Cristina Fernández de Kirchner, la figura más gravitante de la política argentina de las últimas dos décadas, enfrenta por primera vez el peso del silencio como táctica, como límite y quizá como preludio de su propio ocaso. Su candidatura testimonial en el tercer cordón del conurbano bonaerense —reducida a apenas nueve distritos— no es una jugada táctica sino una retirada estratégica. Un repliegue sin precedentes que marca el punto más bajo de un ciclo histórico que supo tener a la expresidenta en el centro del poder y del amor popular. Hoy, comprimida, acosada judicialmente, pero también socialmente estigmatizada, Cristina enfrenta su propia irrelevancia política futura.
Seamos francos: CFK es, a los ojos del 65% de la sociedad, “chorra”. Aunque los cargos judiciales que la acechan se sostienen en una estructura de lawfare evidente —una justicia cooptada por intereses geopolíticos con sede en Washington—, el sentido común social ya la condenó. Y en política, la percepción es tan letal como la verdad.
Pero el problema no es sólo moral, sino electoral. Cristina pesa, pero ya no tracciona. En un país sumido en una crisis de representación brutal, su figura se volvió lastre para el peronismo, por más que en términos históricos y simbólicos siga siendo su liderazgo más potente. La paradoja es total: la figura más amada del movimiento es, al mismo tiempo, la más tóxica para su supervivencia. El peronismo lo sabe. Cristina también.

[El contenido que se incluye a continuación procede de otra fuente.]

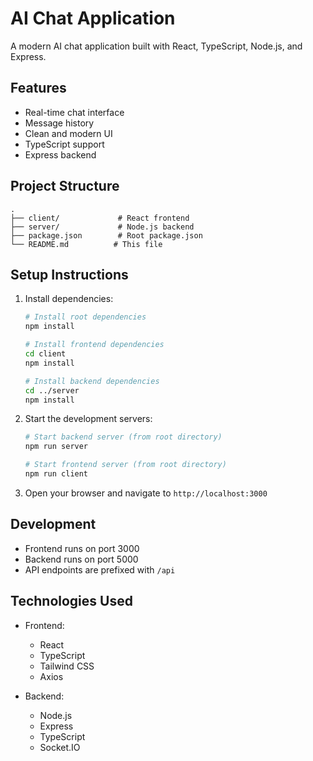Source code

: # AI Chat Application

A modern AI chat application built with React, TypeScript, Node.js, and Express.

## Features

- Real-time chat interface
- Message history
- Clean and modern UI
- TypeScript support
- Express backend

## Project Structure

```
.
├── client/             # React frontend
├── server/             # Node.js backend
├── package.json        # Root package.json
└── README.md          # This file
```

## Setup Instructions

1. Install dependencies:
   ```bash
   # Install root dependencies
   npm install
   
   # Install frontend dependencies
   cd client 
   npm install
   
   # Install backend dependencies
   cd ../server
   npm install
   ```

2. Start the development servers:
   ```bash
   # Start backend server (from root directory)
   npm run server
   
   # Start frontend server (from root directory)
   npm run client
   ```

3. Open your browser and navigate to `http://localhost:3000`

## Development

- Frontend runs on port 3000
- Backend runs on port 5000
- API endpoints are prefixed with `/api`

## Technologies Used

- Frontend:
  - React
  - TypeScript
  - Tailwind CSS
  - Axios

- Backend:
  - Node.js
  - Express
  - TypeScript
  - Socket.IO 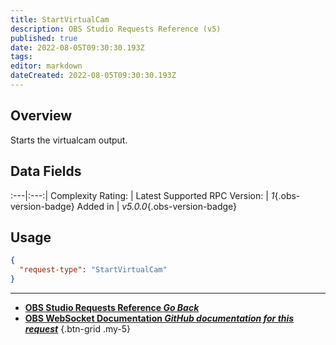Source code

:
 ```yaml
---
title: StartVirtualCam
description: OBS Studio Requests Reference (v5)
published: true
date: 2022-08-05T09:30:30.193Z
tags: 
editor: markdown
dateCreated: 2022-08-05T09:30:30.193Z
---
```


## Overview
Starts the virtualcam output.

## Data Fields
:---|:---:|
Complexity Rating: | <span class="stars stars--1"></span>
Latest Supported RPC Version: | *1*{.obs-version-badge}
Added in | *v5.0.0*{.obs-version-badge}

## Usage
```json
{
  "request-type": "StartVirtualCam"
}
```

---

- [<i class="mdi mdi-chevron-left"></i>**OBS Studio Requests Reference *Go Back***](/en/Broadcasters/OBS/Requests)
- [<i class="mdi mdi-github"></i> **OBS WebSocket Documentation *GitHub documentation for this request***](https://github.com/obsproject/obs-websocket/blob/master/docs/generated/protocol.md#startvirtualcam)
{.btn-grid .my-5}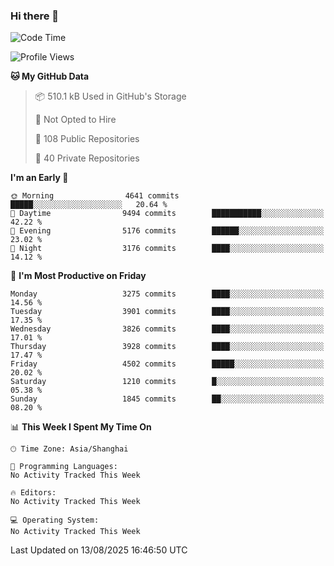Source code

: ### Hi there 👋

<!--
**qbosen/qbosen** is a ✨ _special_ ✨ repository because its `README.md` (this file) appears on your GitHub profile.

Here are some ideas to get you started:

- 🔭 I’m currently working on ...
- 🌱 I’m currently learning ...
- 👯 I’m looking to collaborate on ...
- 🤔 I’m looking for help with ...
- 💬 Ask me about ...
- 📫 How to reach me: ...
- 😄 Pronouns: ...
- ⚡ Fun fact: ...
-->

<!--START_SECTION:waka-->
![Code Time](http://img.shields.io/badge/Code%20Time-2%2C111%20hrs%2036%20mins-blue)

![Profile Views](http://img.shields.io/badge/Profile%20Views-3-blue)

**🐱 My GitHub Data** 

> 📦 510.1 kB Used in GitHub's Storage 
 > 
> 🚫 Not Opted to Hire
 > 
> 📜 108 Public Repositories 
 > 
> 🔑 40 Private Repositories 
 > 
**I'm an Early 🐤** 

```text
🌞 Morning                4641 commits        █████░░░░░░░░░░░░░░░░░░░░   20.64 % 
🌆 Daytime                9494 commits        ███████████░░░░░░░░░░░░░░   42.22 % 
🌃 Evening                5176 commits        ██████░░░░░░░░░░░░░░░░░░░   23.02 % 
🌙 Night                  3176 commits        ████░░░░░░░░░░░░░░░░░░░░░   14.12 % 
```
📅 **I'm Most Productive on Friday** 

```text
Monday                   3275 commits        ████░░░░░░░░░░░░░░░░░░░░░   14.56 % 
Tuesday                  3901 commits        ████░░░░░░░░░░░░░░░░░░░░░   17.35 % 
Wednesday                3826 commits        ████░░░░░░░░░░░░░░░░░░░░░   17.01 % 
Thursday                 3928 commits        ████░░░░░░░░░░░░░░░░░░░░░   17.47 % 
Friday                   4502 commits        █████░░░░░░░░░░░░░░░░░░░░   20.02 % 
Saturday                 1210 commits        █░░░░░░░░░░░░░░░░░░░░░░░░   05.38 % 
Sunday                   1845 commits        ██░░░░░░░░░░░░░░░░░░░░░░░   08.20 % 
```


📊 **This Week I Spent My Time On** 

```text
🕑︎ Time Zone: Asia/Shanghai

💬 Programming Languages: 
No Activity Tracked This Week

🔥 Editors: 
No Activity Tracked This Week

💻 Operating System: 
No Activity Tracked This Week
```


 Last Updated on 13/08/2025 16:46:50 UTC
<!--END_SECTION:waka-->
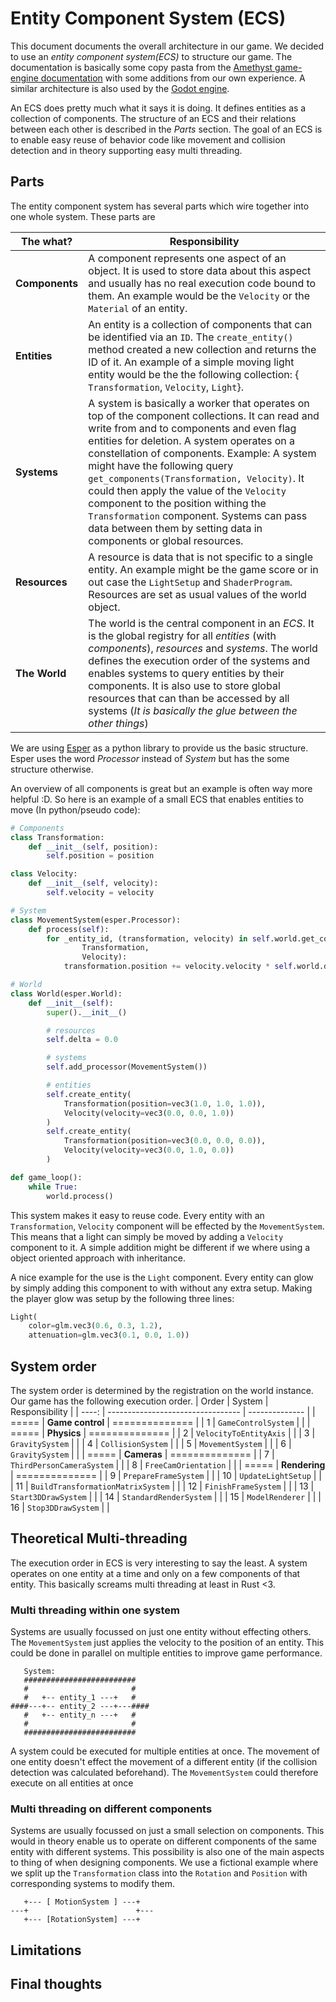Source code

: # Entity Component System (ECS)
This document documents the overall architecture in our game. We decided to use an _entity component system(ECS)_ to structure our game. The documentation is basically some copy pasta from the [Amethyst game-engine documentation](https://book.amethyst.rs/stable/intro.html) with some additions from our own experience. A similar architecture is also used by the [Godot engine](https://godotengine.org).

An ECS does pretty much what it says it is doing. It defines entities as a collection of components. The structure of an ECS and their relations between each other is described in the _Parts_ section. The goal of an ECS is to enable easy reuse of behavior code like movement and collision detection and in theory supporting easy multi threading.  

## Parts
The entity component system has several parts which wire together into one whole system. These parts are 

| The what?      | Responsibility |
|----------------|----------------|
| **Components** | A component represents one aspect of an object. It is used to store data about this aspect and usually has no real execution code bound to them. An example would be the `Velocity` or the `Material` of an entity. | 
| **Entities**   | An entity is a collection of components that can be identified via an `ID`. The `create_entity()` method created a new collection and returns the ID of it. An example of a simple moving light entity would be the the following collection: { `Transformation`, `Velocity`, `Light`}. |
| **Systems**    | A system is basically a worker that operates on top of the component collections. It can read and write from and to components and even flag entities for deletion. A system operates on a constellation of components. Example: A system might have the following query `get_components(Transformation, Velocity)`. It could then apply the value of the `Velocity` component to the position withing the `Transformation` component. Systems can pass data between them by setting data in components or global resources. |
| **Resources**  | A resource is data that is not specific to a single entity. An example might be the game score or in out case the `LightSetup` and `ShaderProgram`. Resources are set as usual values of the world object. |
| **The World**  | The world is the central component in an _ECS_. It is the global registry for all _entities_ (with _components_), _resources_ and _systems_. The world defines the execution order of the systems and enables systems to query entities by their components. It is also use to store global resources that can than be accessed by all systems (_It is basically the glue between the other things_)|

We are using [Esper](https://github.com/benmoran56/esper) as a python library to provide us the basic structure. Esper uses the word _Processor_ instead of _System_ but has the some structure otherwise.

An overview of all components is great but an example is often way more helpful :D. So here is an example of a small ECS that enables entities to move (In python/pseudo code):
```python
# Components
class Transformation:
    def __init__(self, position):
        self.position = position

class Velocity:
    def __init__(self, velocity):
        self.velocity = velocity

# System
class MovementSystem(esper.Processor):
    def process(self):
        for _entity_id, (transformation, velocity) in self.world.get_components(
                Transformation,
                Velocity):
            transformation.position += velocity.velocity * self.world.delta

# World
class World(esper.World):
    def __init__(self):
        super().__init__()

        # resources
        self.delta = 0.0

        # systems
        self.add_processor(MovementSystem())

        # entities
        self.create_entity(
            Transformation(position=vec3(1.0, 1.0, 1.0)),
            Velocity(velocity=vec3(0.0, 0.0, 1.0))
        )
        self.create_entity(
            Transformation(position=vec3(0.0, 0.0, 0.0)),
            Velocity(velocity=vec3(0.0, 1.0, 0.0))
        )

def game_loop():
    while True:
        world.process()
```

This system makes it easy to reuse code. Every entity with an `Transformation`, `Velocity` component will be effected by the `MovementSystem`. This means that a light can simply be moved by adding a `Velocity` component to it. A simple addition might be different if we where using a object oriented approach with inheritance.

A nice example for the use is the `Light` component. Every entity can glow by simply adding this component to with without any extra setup. Making the player glow was setup by the following three lines:
```python
Light(
    color=glm.vec3(0.6, 0.3, 1.2),
    attenuation=glm.vec3(0.1, 0.0, 1.0))
```

## System order
The system order is determined by the registration on the world instance. Our game has the following execution order.
| Order | System                            | Responsibility |
| ----: | --------------------------------- | -------------- |
| ===== | **Game control**                  | ============== |
| 1     | `GameControlSystem`               |                |
| ===== | **Physics**                       | ============== |
| 2     | `VelocityToEntityAxis`            |                |
| 3     | `GravitySystem`                   |                |
| 4     | `CollisionSystem`                 |                |
| 5     | `MovementSystem`                  |                |
| 6     | `GravitySystem`                   |                |
| ===== | **Cameras**                       | ============== |
| 7     | `ThirdPersonCameraSystem`         |                |
| 8     | `FreeCamOrientation`              |                |
| ===== | **Rendering**                     | ============== |
| 9     | `PrepareFrameSystem`              |                |
| 10    | `UpdateLightSetup`                |                |
| 11    | `BuildTransformationMatrixSystem` |                |
| 12    | `FinishFrameSystem`               |                |
| 13    | `Start3DDrawSystem`               |                |
| 14    | `StandardRenderSystem`            |                |
| 15    | `ModelRenderer`                   |                |
| 16    | `Stop3DDrawSystem`                |                |

## Theoretical Multi-threading
The execution order in ECS is very interesting to say the least. A system operates on one entity at a time and only on a few components of that entity. This basically screams multi threading at least in Rust <3. 

### Multi threading within one system
Systems are usually focussed on just one entity without effecting others. The `MovementSystem` just applies the velocity to the position of an entity. This could be done in parallel on multiple entities to improve game performance.

```
   System:
   #########################
   #                       #
   #   +-- entity_1 ---+   #
####---+-- entity_2 ---+---####
   #   +-- entity_n ---+   #
   #                       #
   #########################
```
A system could be executed for multiple entities at once. The movement of one entity doesn't effect the movement of a different entity (if the collision detection was calculated beforehand). The `MovementSystem` could therefore execute on all entities at once 

### Multi threading on different components
Systems are usually focussed on just a small selection on components. This would in theory enable us to operate on different components of the same entity with different systems. This possibility is also one of the main aspects to thing of when designing components. We use a fictional example where we split up the `Transformation` class into the `Rotation` and `Position` with corresponding systems to modify them.

```
   +--- [ MotionSystem ] ---+
---+                        +---
   +--- [RotationSystem] ---+
```

## Limitations
## Final thoughts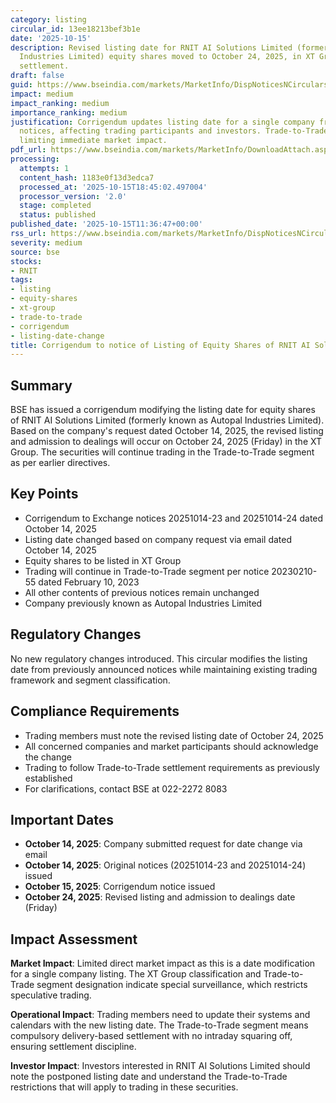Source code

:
```yaml
---
category: listing
circular_id: 13ee18213bef3b1e
date: '2025-10-15'
description: Revised listing date for RNIT AI Solutions Limited (formerly Autopal
  Industries Limited) equity shares moved to October 24, 2025, in XT Group with Trade-to-Trade
  settlement.
draft: false
guid: https://www.bseindia.com/markets/MarketInfo/DispNoticesNCirculars.aspx?Noticeid={6D91B509-586C-4C97-AB7D-3565766E17CD}&noticeno=20251015-16&dt=10/15/2025&icount=16&totcount=50&flag=0
impact: medium
impact_ranking: medium
importance_ranking: medium
justification: Corrigendum updates listing date for a single company from previous
  notices, affecting trading participants and investors. Trade-to-Trade segment continues,
  limiting immediate market impact.
pdf_url: https://www.bseindia.com/markets/MarketInfo/DownloadAttach.aspx?id=20251015-16&attachedId=
processing:
  attempts: 1
  content_hash: 1183e0f13d3edca7
  processed_at: '2025-10-15T18:45:02.497004'
  processor_version: '2.0'
  stage: completed
  status: published
published_date: '2025-10-15T11:36:47+00:00'
rss_url: https://www.bseindia.com/markets/MarketInfo/DispNoticesNCirculars.aspx?Noticeid={6D91B509-586C-4C97-AB7D-3565766E17CD}&noticeno=20251015-16&dt=10/15/2025&icount=16&totcount=50&flag=0
severity: medium
source: bse
stocks:
- RNIT
tags:
- listing
- equity-shares
- xt-group
- trade-to-trade
- corrigendum
- listing-date-change
title: Corrigendum to notice of Listing of Equity Shares of RNIT AI Solutions Limited
---
```


## Summary

BSE has issued a corrigendum modifying the listing date for equity shares of RNIT AI Solutions Limited (formerly known as Autopal Industries Limited). Based on the company's request dated October 14, 2025, the revised listing and admission to dealings will occur on October 24, 2025 (Friday) in the XT Group. The securities will continue trading in the Trade-to-Trade segment as per earlier directives.

## Key Points

- Corrigendum to Exchange notices 20251014-23 and 20251014-24 dated October 14, 2025
- Listing date changed based on company request via email dated October 14, 2025
- Equity shares to be listed in XT Group
- Trading will continue in Trade-to-Trade segment per notice 20230210-55 dated February 10, 2023
- All other contents of previous notices remain unchanged
- Company previously known as Autopal Industries Limited

## Regulatory Changes

No new regulatory changes introduced. This circular modifies the listing date from previously announced notices while maintaining existing trading framework and segment classification.

## Compliance Requirements

- Trading members must note the revised listing date of October 24, 2025
- All concerned companies and market participants should acknowledge the change
- Trading to follow Trade-to-Trade settlement requirements as previously established
- For clarifications, contact BSE at 022-2272 8083

## Important Dates

- **October 14, 2025**: Company submitted request for date change via email
- **October 14, 2025**: Original notices (20251014-23 and 20251014-24) issued
- **October 15, 2025**: Corrigendum notice issued
- **October 24, 2025**: Revised listing and admission to dealings date (Friday)

## Impact Assessment

**Market Impact**: Limited direct market impact as this is a date modification for a single company listing. The XT Group classification and Trade-to-Trade segment designation indicate special surveillance, which restricts speculative trading.

**Operational Impact**: Trading members need to update their systems and calendars with the new listing date. The Trade-to-Trade segment means compulsory delivery-based settlement with no intraday squaring off, ensuring settlement discipline.

**Investor Impact**: Investors interested in RNIT AI Solutions Limited should note the postponed listing date and understand the Trade-to-Trade restrictions that will apply to trading in these securities.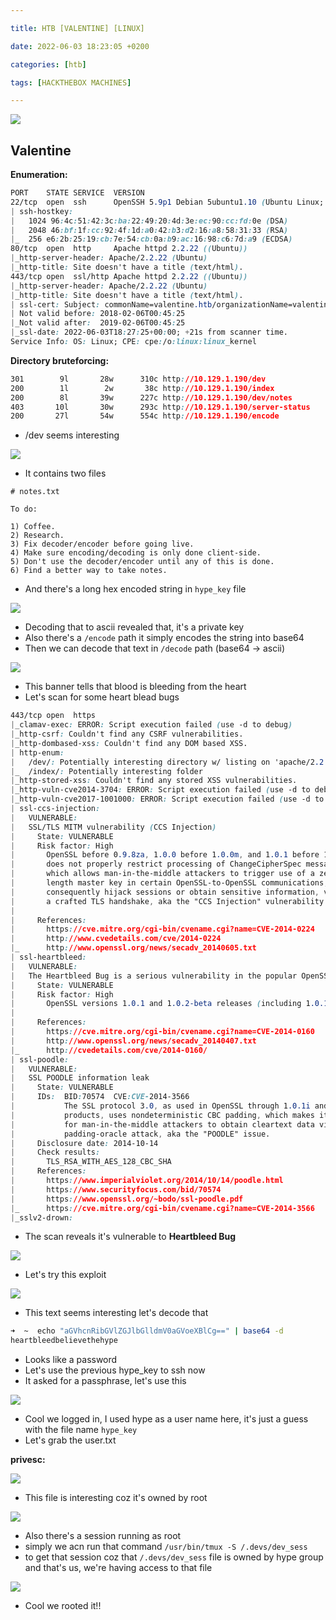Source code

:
 ```yaml
---

title: HTB [VALENTINE] [LINUX]

date: 2022-06-03 18:23:05 +0200

categories: [htb]

tags: [HACKTHEBOX MACHINES]

---
```


![](https://i.imgur.com/73ZoDLC.png)

## Valentine

**Enumeration:**

```css
PORT    STATE SERVICE  VERSION
22/tcp  open  ssh      OpenSSH 5.9p1 Debian 5ubuntu1.10 (Ubuntu Linux; protocol 2.0)
| ssh-hostkey: 
|   1024 96:4c:51:42:3c:ba:22:49:20:4d:3e:ec:90:cc:fd:0e (DSA)
|   2048 46:bf:1f:cc:92:4f:1d:a0:42:b3:d2:16:a8:58:31:33 (RSA)
|_  256 e6:2b:25:19:cb:7e:54:cb:0a:b9:ac:16:98:c6:7d:a9 (ECDSA)
80/tcp  open  http     Apache httpd 2.2.22 ((Ubuntu))
|_http-server-header: Apache/2.2.22 (Ubuntu)
|_http-title: Site doesn't have a title (text/html).
443/tcp open  ssl/http Apache httpd 2.2.22 ((Ubuntu))
|_http-server-header: Apache/2.2.22 (Ubuntu)
|_http-title: Site doesn't have a title (text/html).
| ssl-cert: Subject: commonName=valentine.htb/organizationName=valentine.htb/stateOrProvinceName=FL/countryName=US
| Not valid before: 2018-02-06T00:45:25
|_Not valid after:  2019-02-06T00:45:25
|_ssl-date: 2022-06-03T18:27:25+00:00; +21s from scanner time.
Service Info: OS: Linux; CPE: cpe:/o:linux:linux_kernel
```

**Directory bruteforcing:**

```css
301        9l       28w      310c http://10.129.1.190/dev
200        1l        2w       38c http://10.129.1.190/index
200        8l       39w      227c http://10.129.1.190/dev/notes
403       10l       30w      293c http://10.129.1.190/server-status
200       27l       54w      554c http://10.129.1.190/encode
```
- /dev seems interesting

![](https://i.imgur.com/WQQDhr4.png)
- It contains two files

```
# notes.txt

To do:

1) Coffee.
2) Research.
3) Fix decoder/encoder before going live.
4) Make sure encoding/decoding is only done client-side.
5) Don't use the decoder/encoder until any of this is done.
6) Find a better way to take notes.
```
-  And there's a long hex encoded string in `hype_key` file

![](https://i.imgur.com/0e6hfFX.png)
- Decoding that to ascii revealed that, it's a private key
- Also there's a `/encode` path it simply encodes the string into base64
- Then we can decode that text in `/decode` path (base64 -> ascii)


![](https://i.imgur.com/ivNtDJy.png)
- This banner tells that blood is bleeding from the heart
- Let's scan for some heart blead bugs


```css
443/tcp open  https
|_clamav-exec: ERROR: Script execution failed (use -d to debug)
|_http-csrf: Couldn't find any CSRF vulnerabilities.
|_http-dombased-xss: Couldn't find any DOM based XSS.
| http-enum: 
|   /dev/: Potentially interesting directory w/ listing on 'apache/2.2.22 (ubuntu)'
|_  /index/: Potentially interesting folder
|_http-stored-xss: Couldn't find any stored XSS vulnerabilities.
|_http-vuln-cve2014-3704: ERROR: Script execution failed (use -d to debug)
|_http-vuln-cve2017-1001000: ERROR: Script execution failed (use -d to debug)
| ssl-ccs-injection: 
|   VULNERABLE:
|   SSL/TLS MITM vulnerability (CCS Injection)
|     State: VULNERABLE
|     Risk factor: High
|       OpenSSL before 0.9.8za, 1.0.0 before 1.0.0m, and 1.0.1 before 1.0.1h
|       does not properly restrict processing of ChangeCipherSpec messages,
|       which allows man-in-the-middle attackers to trigger use of a zero
|       length master key in certain OpenSSL-to-OpenSSL communications, and
|       consequently hijack sessions or obtain sensitive information, via
|       a crafted TLS handshake, aka the "CCS Injection" vulnerability.
|           
|     References:
|       https://cve.mitre.org/cgi-bin/cvename.cgi?name=CVE-2014-0224
|       http://www.cvedetails.com/cve/2014-0224
|_      http://www.openssl.org/news/secadv_20140605.txt
| ssl-heartbleed: 
|   VULNERABLE:
|   The Heartbleed Bug is a serious vulnerability in the popular OpenSSL cryptographic software library. It allows for stealing information intended to be protected by SSL/TLS encryption.
|     State: VULNERABLE
|     Risk factor: High
|       OpenSSL versions 1.0.1 and 1.0.2-beta releases (including 1.0.1f and 1.0.2-beta1) of OpenSSL are affected by the Heartbleed bug. The bug allows for reading memory of systems protected by the vulnerable OpenSSL versions and could allow for disclosure of otherwise encrypted confidential information as well as the encryption keys themselves.
|           
|     References:
|       https://cve.mitre.org/cgi-bin/cvename.cgi?name=CVE-2014-0160
|       http://www.openssl.org/news/secadv_20140407.txt 
|_      http://cvedetails.com/cve/2014-0160/
| ssl-poodle: 
|   VULNERABLE:
|   SSL POODLE information leak
|     State: VULNERABLE
|     IDs:  BID:70574  CVE:CVE-2014-3566
|           The SSL protocol 3.0, as used in OpenSSL through 1.0.1i and other
|           products, uses nondeterministic CBC padding, which makes it easier
|           for man-in-the-middle attackers to obtain cleartext data via a
|           padding-oracle attack, aka the "POODLE" issue.
|     Disclosure date: 2014-10-14
|     Check results:
|       TLS_RSA_WITH_AES_128_CBC_SHA
|     References:
|       https://www.imperialviolet.org/2014/10/14/poodle.html
|       https://www.securityfocus.com/bid/70574
|       https://www.openssl.org/~bodo/ssl-poodle.pdf
|_      https://cve.mitre.org/cgi-bin/cvename.cgi?name=CVE-2014-3566
|_sslv2-drown:
```
- The scan reveals it's vulnerable to **Heartbleed Bug**

![](https://i.imgur.com/kYdVV3F.png)
- Let's try this exploit

![](https://i.imgur.com/O8s306c.png)
- This text seems interesting let's decode that

```bash
➜  ~  echo "aGVhcnRibGVlZGJlbGlldmV0aGVoeXBlCg==" | base64 -d
heartbleedbelievethehype
```
- Looks like a password
- Let's use the previous hype_key to ssh now
- It asked for a passphrase, let's use this

![](https://i.imgur.com/HpEuNw5.png)
- Cool we logged in, I used hype as a user name here, it's just a guess with the file name `hype_key`
- Let's grab the user.txt

**privesc:**

![](https://i.imgur.com/Qz9mn4i.png)
- This file is interesting coz it's owned by root

![](https://i.imgur.com/Hvxozjr.png)
- Also there's  a session running as root
- simply we acn run that command `/usr/bin/tmux -S /.devs/dev_sess`
- to get that session coz that `/.devs/dev_sess` file is owned by hype group and that's us, we're having access to that file

![](https://i.imgur.com/KlrmMIP.png)
- Cool we rooted it!!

Y mientras tanto, en el centro del ring, Axel Kicillof pelea solo. Honesto —una rareza en la fauna política argentina—, sin aparato ni blindaje judicial, pero con lucidez. Kicillof no se equivocó en su diagnóstico: hay que enfrentar a Milei frontalmente, sin rodeos ni ambigüedades. Se declaró antimileísta sin disimulo, apostando a disputar el sentido común en su núcleo más feroz. No es un salto al vacío: es la única opción que le queda a un dirigente que no quiere ceder su provincia al plan motosierra ni a los gerentes de La Libertad Avanza-PRO que ya reparten cargos en la sombra.
El gobernador sabe que enfrenta una maquinaria nacional unificada, financiada y sostenida por factores de poder que Cristina conoce demasiado bien. Lo notable es que, mientras él da la batalla con nombre y apellido, CFK se refugia en dos frases del Eternauta —»lo viejo si funciona» y «nadie se salva solo»— que más parecen epitafios que consignas de futuro. Porque lo viejo, claramente, no está funcionando. Y porque en política, a veces es mejor estar solo que mal acompañado… pero solo, no se construye futuro.
Cristina, en su laberinto, prefiere hoy evitar el centro de la escena. Ya no busca ganar: busca no perderlo todo. Intenta esquivar el juego de las emboscadas judiciales, mientras sus adversarios internos y externos afilan las dagas. En ese repliegue, entrega vastos territorios, incluso simbólicos, y deja el peso de la resistencia peronista en manos de un gobernador que camina el filo de la navaja.
Lo que viene es incierto. El peronismo enfrenta la batalla más difícil de su historia reciente. Pero algo está claro: si hay alguien que puede pararse en la cornisa y resistir con dignidad, no es Cristina, es Kicillof. No por fuerza, sino por convicción. No por carisma, sino por coherencia.
Y puede que la historia, una vez más, dé un giro inesperado. Pero para eso, primero, el peronismo deberá entender que el futuro ya no se construye desde el mito, sino desde la audacia.